▸ REQUIREMENT:
Among the entries below, which lines include the string "Emergency"? Show each one.

[Dataset entries]
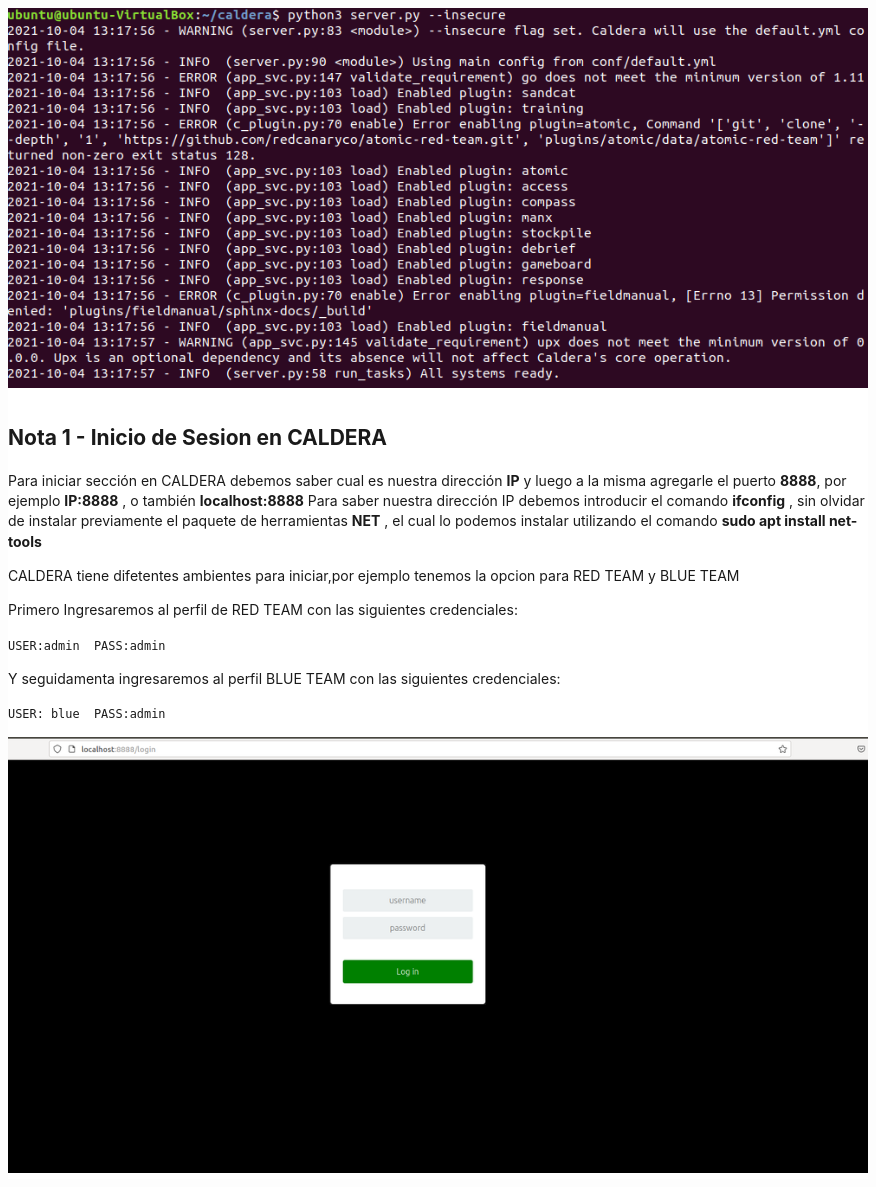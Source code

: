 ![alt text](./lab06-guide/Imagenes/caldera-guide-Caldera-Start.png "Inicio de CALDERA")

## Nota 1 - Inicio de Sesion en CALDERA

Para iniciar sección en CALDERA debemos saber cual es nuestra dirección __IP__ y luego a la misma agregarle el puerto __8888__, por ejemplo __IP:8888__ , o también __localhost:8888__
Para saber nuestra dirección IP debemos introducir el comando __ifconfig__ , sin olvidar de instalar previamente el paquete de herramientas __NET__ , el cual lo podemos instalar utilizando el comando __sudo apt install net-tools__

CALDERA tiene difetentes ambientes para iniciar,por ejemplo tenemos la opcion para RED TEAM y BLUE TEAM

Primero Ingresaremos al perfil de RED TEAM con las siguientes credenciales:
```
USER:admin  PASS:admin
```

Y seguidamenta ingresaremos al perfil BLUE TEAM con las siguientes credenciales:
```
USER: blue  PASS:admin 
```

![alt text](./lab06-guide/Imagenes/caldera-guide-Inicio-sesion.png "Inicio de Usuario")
--
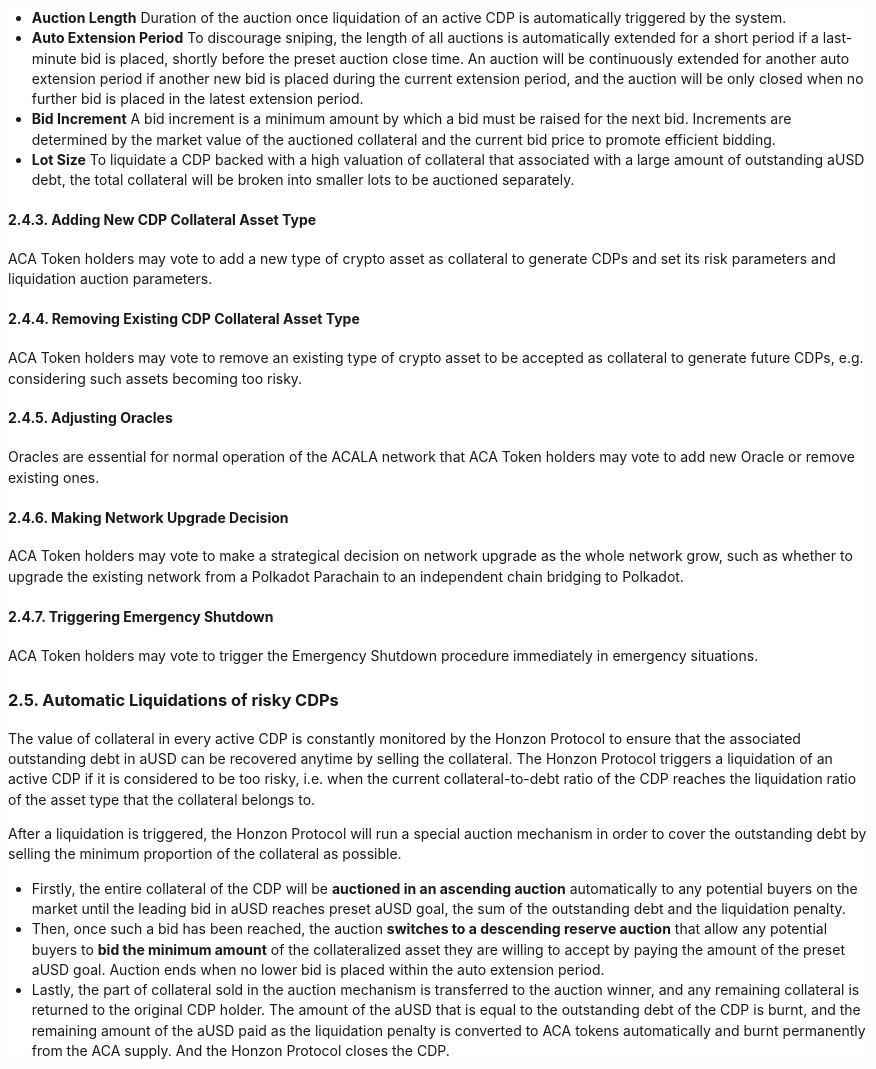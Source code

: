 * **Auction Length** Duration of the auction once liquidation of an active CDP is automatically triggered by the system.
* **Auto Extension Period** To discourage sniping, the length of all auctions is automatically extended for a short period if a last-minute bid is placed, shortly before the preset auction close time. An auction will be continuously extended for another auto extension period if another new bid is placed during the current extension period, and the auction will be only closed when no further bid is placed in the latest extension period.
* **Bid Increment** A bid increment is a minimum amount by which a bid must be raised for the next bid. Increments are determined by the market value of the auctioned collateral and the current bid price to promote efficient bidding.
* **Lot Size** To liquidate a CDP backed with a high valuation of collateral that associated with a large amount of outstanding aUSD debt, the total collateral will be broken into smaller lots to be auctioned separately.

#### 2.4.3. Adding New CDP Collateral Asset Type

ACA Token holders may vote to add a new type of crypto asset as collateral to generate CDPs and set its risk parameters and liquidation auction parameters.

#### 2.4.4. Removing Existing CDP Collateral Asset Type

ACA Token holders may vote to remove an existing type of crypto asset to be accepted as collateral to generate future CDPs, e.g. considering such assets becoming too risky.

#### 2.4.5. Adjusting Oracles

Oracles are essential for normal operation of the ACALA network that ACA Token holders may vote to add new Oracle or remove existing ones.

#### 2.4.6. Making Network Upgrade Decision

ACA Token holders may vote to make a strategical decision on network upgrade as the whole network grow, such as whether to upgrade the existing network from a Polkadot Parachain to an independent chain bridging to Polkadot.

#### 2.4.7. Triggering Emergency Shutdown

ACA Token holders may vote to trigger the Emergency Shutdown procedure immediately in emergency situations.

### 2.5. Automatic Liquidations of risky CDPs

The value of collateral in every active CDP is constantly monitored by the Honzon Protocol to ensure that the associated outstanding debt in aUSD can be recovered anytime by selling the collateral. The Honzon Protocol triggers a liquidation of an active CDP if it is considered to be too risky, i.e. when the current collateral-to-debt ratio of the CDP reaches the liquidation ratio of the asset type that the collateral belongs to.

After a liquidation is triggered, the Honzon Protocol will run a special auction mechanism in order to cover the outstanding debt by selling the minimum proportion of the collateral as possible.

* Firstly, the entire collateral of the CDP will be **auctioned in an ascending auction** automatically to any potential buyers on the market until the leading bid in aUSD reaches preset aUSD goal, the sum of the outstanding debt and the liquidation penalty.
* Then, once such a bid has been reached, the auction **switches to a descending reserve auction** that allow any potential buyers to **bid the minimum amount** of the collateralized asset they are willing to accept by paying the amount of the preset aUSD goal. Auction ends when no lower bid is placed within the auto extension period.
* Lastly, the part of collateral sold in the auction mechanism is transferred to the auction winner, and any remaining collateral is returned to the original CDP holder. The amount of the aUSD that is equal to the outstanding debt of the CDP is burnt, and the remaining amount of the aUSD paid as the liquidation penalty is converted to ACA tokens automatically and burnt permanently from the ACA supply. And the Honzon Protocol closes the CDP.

▸ WRITTEN RESPONSE:
#### 2.4.7. Triggering Emergency Shutdown
ACA Token holders may vote to trigger the Emergency Shutdown procedure immediately in emergency situations.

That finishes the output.